§ INPUT
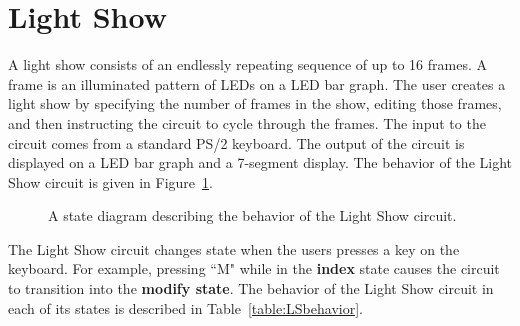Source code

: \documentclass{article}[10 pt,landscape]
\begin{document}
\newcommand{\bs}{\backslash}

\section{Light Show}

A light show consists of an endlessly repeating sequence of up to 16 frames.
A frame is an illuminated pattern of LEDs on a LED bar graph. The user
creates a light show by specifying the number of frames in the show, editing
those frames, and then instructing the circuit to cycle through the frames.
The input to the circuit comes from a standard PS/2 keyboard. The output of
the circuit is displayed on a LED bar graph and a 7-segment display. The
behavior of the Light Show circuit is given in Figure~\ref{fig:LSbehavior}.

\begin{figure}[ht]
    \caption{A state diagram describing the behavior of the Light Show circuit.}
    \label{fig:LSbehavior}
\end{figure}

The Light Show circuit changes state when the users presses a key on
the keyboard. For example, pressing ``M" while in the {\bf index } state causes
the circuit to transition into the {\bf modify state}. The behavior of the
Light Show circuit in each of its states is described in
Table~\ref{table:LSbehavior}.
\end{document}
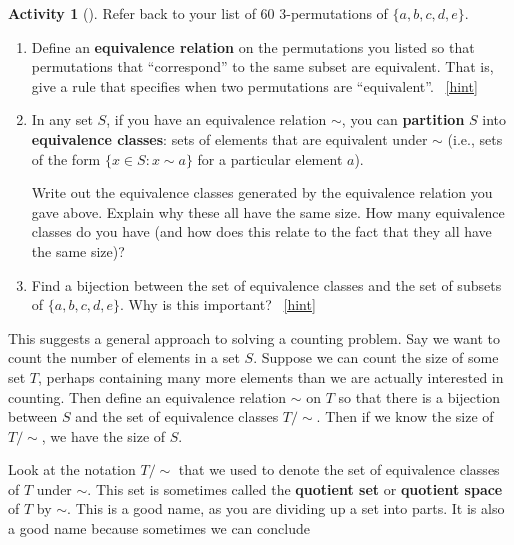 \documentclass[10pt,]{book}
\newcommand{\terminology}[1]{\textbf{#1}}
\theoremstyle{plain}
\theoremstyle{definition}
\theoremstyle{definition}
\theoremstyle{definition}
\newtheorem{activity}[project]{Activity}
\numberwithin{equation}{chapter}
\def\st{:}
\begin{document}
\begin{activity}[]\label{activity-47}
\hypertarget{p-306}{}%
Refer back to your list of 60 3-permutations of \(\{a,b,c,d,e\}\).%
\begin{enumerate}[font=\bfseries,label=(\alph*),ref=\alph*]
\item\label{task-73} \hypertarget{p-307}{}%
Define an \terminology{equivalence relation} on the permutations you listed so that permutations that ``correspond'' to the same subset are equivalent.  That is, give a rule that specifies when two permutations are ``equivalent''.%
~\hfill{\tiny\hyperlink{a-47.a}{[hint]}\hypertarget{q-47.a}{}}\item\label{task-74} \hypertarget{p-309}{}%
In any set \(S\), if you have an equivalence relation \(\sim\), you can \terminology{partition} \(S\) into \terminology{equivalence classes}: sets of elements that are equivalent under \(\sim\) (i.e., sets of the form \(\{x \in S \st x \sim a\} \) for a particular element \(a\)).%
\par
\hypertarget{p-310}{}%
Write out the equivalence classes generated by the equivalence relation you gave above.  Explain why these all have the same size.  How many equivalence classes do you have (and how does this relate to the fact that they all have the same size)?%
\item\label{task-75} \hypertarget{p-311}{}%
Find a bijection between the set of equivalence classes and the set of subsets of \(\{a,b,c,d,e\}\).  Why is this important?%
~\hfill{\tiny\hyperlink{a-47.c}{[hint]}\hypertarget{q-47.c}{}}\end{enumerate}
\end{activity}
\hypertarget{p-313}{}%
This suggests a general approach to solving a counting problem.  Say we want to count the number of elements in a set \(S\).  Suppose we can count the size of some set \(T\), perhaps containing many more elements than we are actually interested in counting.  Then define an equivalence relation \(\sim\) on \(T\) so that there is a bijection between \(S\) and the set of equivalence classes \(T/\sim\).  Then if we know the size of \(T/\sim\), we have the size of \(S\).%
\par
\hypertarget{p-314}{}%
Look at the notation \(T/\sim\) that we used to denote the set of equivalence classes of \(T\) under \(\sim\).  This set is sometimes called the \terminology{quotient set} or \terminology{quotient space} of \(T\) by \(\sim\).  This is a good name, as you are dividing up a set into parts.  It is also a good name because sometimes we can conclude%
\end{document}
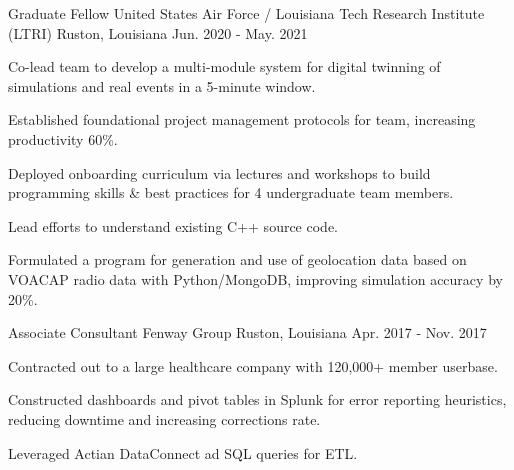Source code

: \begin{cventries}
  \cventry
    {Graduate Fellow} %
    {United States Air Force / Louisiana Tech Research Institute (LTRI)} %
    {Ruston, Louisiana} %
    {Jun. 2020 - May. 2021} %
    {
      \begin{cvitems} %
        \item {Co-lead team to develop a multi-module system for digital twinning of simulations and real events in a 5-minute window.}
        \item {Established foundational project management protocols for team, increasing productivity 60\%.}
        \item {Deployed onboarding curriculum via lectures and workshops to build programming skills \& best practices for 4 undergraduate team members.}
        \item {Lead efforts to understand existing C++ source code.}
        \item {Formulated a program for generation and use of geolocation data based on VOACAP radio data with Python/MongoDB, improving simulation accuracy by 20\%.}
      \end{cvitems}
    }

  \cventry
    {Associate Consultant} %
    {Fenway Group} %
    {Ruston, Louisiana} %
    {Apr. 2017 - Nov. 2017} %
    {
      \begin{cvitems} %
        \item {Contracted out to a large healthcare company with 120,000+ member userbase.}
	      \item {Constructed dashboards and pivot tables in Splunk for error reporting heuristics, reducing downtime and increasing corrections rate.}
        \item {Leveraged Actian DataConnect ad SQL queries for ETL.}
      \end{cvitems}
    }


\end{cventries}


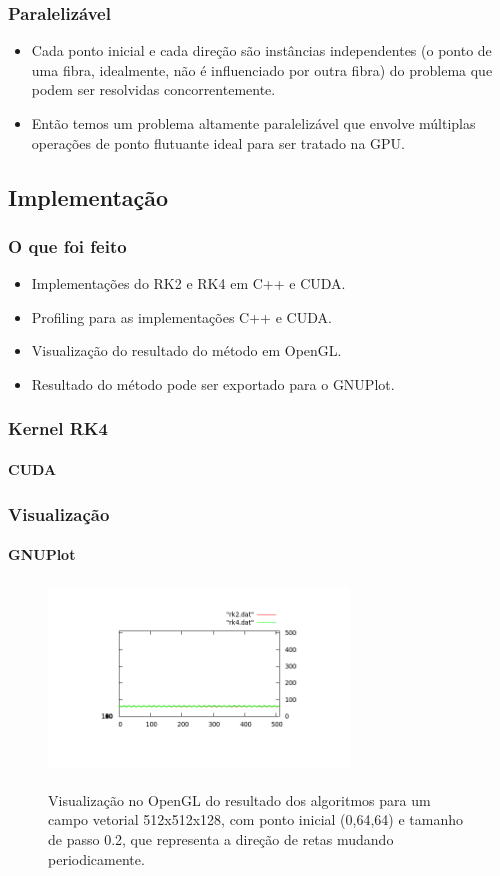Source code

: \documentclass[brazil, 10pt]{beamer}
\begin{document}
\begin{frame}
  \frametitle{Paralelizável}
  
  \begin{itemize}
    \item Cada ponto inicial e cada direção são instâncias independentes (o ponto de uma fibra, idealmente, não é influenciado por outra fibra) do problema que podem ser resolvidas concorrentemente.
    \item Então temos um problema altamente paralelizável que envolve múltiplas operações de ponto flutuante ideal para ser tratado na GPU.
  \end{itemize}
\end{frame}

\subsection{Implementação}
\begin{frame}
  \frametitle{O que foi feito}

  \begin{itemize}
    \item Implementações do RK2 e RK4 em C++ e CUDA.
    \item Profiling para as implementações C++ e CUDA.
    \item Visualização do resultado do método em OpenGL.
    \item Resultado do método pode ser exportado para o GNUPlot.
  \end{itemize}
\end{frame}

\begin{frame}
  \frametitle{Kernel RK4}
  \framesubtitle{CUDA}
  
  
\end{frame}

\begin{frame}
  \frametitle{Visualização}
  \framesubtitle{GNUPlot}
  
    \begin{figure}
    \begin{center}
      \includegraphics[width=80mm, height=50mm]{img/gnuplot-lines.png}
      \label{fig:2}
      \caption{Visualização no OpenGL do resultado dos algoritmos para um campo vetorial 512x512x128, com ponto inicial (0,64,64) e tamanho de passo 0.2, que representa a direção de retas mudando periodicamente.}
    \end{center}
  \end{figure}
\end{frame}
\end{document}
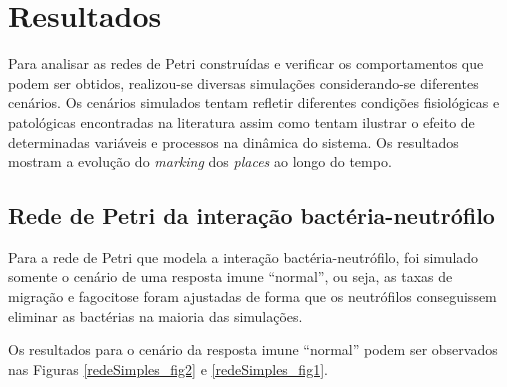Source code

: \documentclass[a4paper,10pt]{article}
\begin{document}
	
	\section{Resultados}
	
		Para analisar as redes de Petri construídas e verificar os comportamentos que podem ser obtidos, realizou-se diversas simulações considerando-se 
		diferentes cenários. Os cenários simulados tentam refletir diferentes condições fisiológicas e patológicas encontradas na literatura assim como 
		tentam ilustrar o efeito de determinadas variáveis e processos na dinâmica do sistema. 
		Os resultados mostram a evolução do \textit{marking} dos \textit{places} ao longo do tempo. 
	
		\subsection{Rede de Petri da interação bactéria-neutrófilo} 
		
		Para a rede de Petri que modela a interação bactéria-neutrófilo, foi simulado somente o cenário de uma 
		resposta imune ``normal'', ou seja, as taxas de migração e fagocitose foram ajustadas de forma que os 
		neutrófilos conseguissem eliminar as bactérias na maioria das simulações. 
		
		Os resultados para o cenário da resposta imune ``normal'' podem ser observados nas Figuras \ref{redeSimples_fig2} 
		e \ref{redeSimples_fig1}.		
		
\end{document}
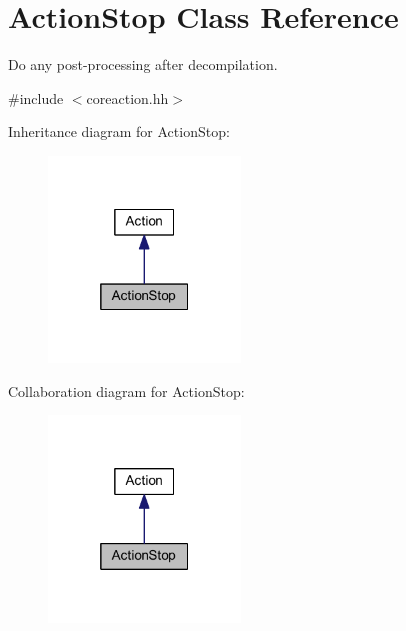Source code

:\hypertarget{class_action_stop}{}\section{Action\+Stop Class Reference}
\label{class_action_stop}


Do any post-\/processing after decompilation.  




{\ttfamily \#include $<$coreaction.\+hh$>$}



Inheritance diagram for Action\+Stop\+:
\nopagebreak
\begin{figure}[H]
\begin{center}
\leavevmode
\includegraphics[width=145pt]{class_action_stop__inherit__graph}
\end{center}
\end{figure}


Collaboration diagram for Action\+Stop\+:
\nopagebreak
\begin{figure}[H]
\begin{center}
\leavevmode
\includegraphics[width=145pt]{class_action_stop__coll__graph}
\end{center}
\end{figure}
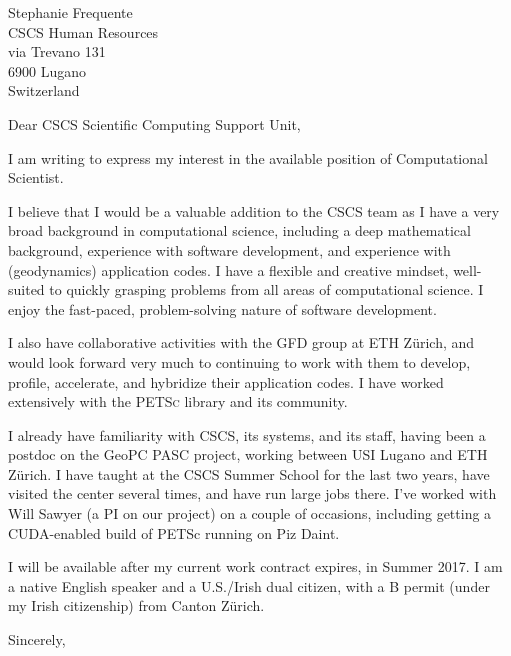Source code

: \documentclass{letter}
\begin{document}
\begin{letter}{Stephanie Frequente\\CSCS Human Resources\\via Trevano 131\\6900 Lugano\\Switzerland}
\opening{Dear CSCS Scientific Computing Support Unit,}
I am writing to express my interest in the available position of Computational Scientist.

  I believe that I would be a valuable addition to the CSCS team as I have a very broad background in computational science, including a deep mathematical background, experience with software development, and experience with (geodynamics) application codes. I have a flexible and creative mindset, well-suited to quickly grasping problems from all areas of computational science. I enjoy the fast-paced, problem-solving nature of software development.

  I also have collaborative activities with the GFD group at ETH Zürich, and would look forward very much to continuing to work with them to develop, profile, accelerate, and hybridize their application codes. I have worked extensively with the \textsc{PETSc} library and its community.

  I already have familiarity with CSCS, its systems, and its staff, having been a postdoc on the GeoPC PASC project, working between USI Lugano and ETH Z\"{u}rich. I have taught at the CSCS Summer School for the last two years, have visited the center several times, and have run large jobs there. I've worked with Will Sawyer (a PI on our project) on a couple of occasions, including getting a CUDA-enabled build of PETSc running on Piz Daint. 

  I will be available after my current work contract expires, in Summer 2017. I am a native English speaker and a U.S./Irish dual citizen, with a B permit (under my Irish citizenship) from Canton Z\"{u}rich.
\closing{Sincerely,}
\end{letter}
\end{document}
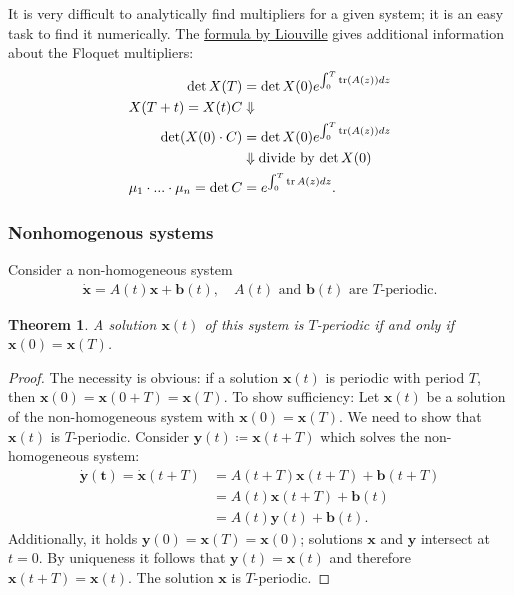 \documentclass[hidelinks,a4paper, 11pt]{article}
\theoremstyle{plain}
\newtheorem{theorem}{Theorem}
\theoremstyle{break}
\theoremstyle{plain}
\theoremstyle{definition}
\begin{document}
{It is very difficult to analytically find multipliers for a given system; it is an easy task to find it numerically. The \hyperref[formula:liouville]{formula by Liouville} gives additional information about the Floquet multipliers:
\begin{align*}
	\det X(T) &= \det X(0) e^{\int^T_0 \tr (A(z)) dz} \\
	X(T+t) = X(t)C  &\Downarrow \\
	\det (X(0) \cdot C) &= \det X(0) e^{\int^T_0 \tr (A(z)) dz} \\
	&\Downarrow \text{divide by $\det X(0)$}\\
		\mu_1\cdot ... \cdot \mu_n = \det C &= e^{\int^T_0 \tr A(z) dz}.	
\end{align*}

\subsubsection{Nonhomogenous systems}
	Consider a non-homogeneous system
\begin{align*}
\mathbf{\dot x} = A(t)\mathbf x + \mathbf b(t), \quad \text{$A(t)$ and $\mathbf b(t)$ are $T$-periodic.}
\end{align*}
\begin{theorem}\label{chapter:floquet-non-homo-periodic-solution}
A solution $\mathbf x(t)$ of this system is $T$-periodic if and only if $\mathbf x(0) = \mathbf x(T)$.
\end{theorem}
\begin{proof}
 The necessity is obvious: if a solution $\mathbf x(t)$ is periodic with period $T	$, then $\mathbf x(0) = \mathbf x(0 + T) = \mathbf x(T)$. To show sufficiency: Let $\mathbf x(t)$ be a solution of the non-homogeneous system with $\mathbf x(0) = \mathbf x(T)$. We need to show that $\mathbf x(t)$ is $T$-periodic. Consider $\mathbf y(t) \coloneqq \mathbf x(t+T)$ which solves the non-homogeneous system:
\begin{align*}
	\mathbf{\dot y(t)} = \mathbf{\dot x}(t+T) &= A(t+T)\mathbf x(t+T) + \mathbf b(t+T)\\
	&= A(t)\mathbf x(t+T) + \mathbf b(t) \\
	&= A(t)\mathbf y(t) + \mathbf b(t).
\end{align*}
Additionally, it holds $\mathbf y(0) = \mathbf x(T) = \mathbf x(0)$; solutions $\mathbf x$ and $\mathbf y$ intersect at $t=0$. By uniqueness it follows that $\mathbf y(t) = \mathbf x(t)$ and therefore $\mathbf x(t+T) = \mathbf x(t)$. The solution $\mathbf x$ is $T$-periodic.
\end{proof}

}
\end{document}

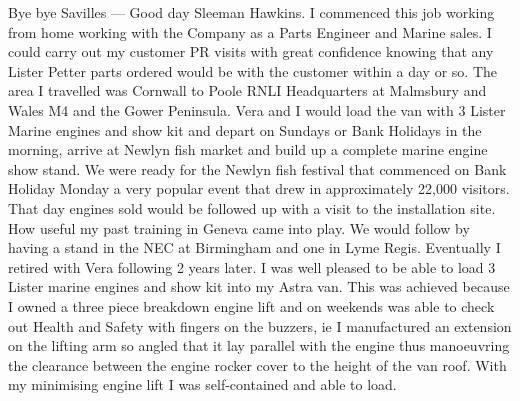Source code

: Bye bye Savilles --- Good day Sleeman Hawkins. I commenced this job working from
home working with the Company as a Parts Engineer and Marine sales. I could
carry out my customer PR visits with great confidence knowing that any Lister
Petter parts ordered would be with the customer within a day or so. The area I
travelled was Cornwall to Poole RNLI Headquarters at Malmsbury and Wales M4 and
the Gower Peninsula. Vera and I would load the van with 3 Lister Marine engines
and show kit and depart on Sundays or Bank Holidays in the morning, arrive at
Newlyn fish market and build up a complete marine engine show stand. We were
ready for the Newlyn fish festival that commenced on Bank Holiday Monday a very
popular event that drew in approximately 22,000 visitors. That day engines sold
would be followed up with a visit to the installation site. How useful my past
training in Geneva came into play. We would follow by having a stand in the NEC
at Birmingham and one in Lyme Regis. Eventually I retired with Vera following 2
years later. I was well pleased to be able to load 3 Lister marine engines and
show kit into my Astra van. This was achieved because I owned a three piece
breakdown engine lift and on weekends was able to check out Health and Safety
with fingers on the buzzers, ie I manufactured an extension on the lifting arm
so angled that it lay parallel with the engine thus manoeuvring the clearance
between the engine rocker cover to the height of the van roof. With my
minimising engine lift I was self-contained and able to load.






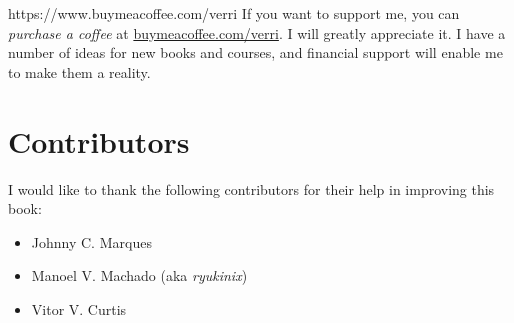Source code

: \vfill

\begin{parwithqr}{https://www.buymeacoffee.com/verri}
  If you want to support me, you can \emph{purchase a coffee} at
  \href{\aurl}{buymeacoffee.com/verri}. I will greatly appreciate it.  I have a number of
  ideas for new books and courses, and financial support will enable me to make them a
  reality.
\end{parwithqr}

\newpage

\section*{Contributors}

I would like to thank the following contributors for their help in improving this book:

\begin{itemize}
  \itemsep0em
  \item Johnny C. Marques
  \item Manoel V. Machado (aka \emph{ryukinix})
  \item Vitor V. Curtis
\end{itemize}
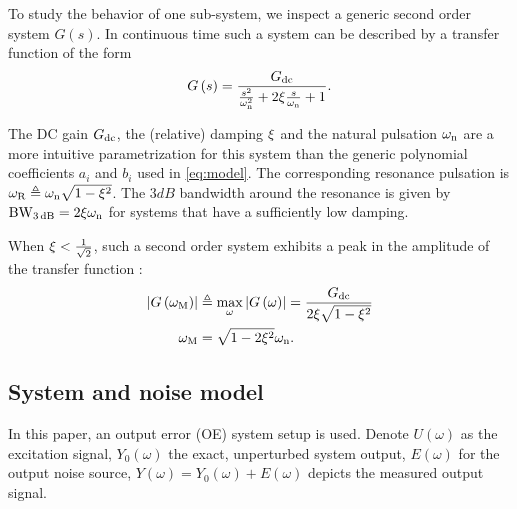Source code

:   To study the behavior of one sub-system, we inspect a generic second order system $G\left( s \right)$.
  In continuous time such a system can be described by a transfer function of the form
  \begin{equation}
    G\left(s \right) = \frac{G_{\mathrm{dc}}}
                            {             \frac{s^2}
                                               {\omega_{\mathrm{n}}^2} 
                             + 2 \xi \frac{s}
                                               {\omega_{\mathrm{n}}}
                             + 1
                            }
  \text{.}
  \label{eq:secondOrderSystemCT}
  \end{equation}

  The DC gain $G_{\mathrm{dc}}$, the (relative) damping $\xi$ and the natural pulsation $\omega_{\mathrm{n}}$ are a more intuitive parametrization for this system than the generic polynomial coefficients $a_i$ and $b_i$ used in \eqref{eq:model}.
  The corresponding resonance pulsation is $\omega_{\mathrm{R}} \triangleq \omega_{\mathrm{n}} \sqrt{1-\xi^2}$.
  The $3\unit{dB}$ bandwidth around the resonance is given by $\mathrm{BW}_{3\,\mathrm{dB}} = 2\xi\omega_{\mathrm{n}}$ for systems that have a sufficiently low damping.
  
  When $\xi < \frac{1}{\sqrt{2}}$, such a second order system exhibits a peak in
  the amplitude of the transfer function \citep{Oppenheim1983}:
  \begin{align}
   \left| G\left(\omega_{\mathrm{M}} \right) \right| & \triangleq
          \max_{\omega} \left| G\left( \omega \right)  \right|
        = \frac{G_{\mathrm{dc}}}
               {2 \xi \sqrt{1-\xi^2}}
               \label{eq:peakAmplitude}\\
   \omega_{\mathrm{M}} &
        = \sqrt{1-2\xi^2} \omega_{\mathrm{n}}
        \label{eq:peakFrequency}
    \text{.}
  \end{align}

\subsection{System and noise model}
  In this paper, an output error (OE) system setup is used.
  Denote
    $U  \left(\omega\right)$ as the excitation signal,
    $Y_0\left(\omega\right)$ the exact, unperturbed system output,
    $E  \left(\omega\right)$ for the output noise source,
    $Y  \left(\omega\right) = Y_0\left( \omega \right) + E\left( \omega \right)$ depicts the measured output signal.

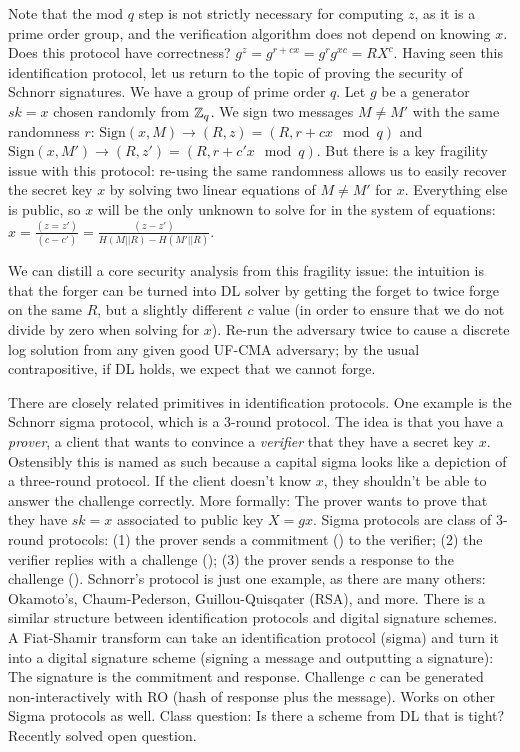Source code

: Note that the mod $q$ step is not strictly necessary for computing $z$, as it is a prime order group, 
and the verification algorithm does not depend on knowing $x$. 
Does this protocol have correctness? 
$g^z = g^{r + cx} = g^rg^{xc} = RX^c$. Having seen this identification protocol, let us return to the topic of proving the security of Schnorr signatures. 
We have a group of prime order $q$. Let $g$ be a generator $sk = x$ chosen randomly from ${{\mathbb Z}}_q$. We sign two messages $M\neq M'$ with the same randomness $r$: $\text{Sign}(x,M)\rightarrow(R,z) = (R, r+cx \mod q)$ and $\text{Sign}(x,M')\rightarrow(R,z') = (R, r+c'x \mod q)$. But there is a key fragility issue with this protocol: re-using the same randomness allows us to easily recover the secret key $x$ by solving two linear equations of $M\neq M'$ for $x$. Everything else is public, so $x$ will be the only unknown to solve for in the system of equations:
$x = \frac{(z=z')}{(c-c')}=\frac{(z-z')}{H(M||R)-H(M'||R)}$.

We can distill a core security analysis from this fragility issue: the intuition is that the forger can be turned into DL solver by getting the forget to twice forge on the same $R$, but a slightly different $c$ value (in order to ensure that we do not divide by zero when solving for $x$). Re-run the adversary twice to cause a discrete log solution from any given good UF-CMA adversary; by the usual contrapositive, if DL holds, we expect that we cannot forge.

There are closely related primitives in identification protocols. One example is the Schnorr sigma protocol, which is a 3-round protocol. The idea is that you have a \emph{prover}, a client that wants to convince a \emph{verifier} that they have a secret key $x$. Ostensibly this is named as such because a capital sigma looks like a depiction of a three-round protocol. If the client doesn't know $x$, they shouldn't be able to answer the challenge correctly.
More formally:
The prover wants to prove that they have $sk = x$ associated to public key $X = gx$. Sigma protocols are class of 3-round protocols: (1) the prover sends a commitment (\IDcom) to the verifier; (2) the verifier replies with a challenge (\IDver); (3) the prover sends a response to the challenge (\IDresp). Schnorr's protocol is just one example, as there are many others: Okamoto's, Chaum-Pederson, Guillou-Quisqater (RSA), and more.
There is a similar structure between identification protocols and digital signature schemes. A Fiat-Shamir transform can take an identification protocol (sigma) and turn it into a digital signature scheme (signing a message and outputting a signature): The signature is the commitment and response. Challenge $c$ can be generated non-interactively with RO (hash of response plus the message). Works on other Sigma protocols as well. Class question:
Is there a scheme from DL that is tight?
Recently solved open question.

§ WORK INSTRUCTION
Only an exact copy is wanted: the lines from the opening of the material through the line that has "A light show consists", minus any pictures.

§ RESPONSE BELOW
Source code

: \documentclass{article}[10 pt,landscape]
\begin{document}
\newcommand{\bs}{\backslash}

\section{Light Show}

A light show consists of an endlessly repeating sequence of up to 16 frames.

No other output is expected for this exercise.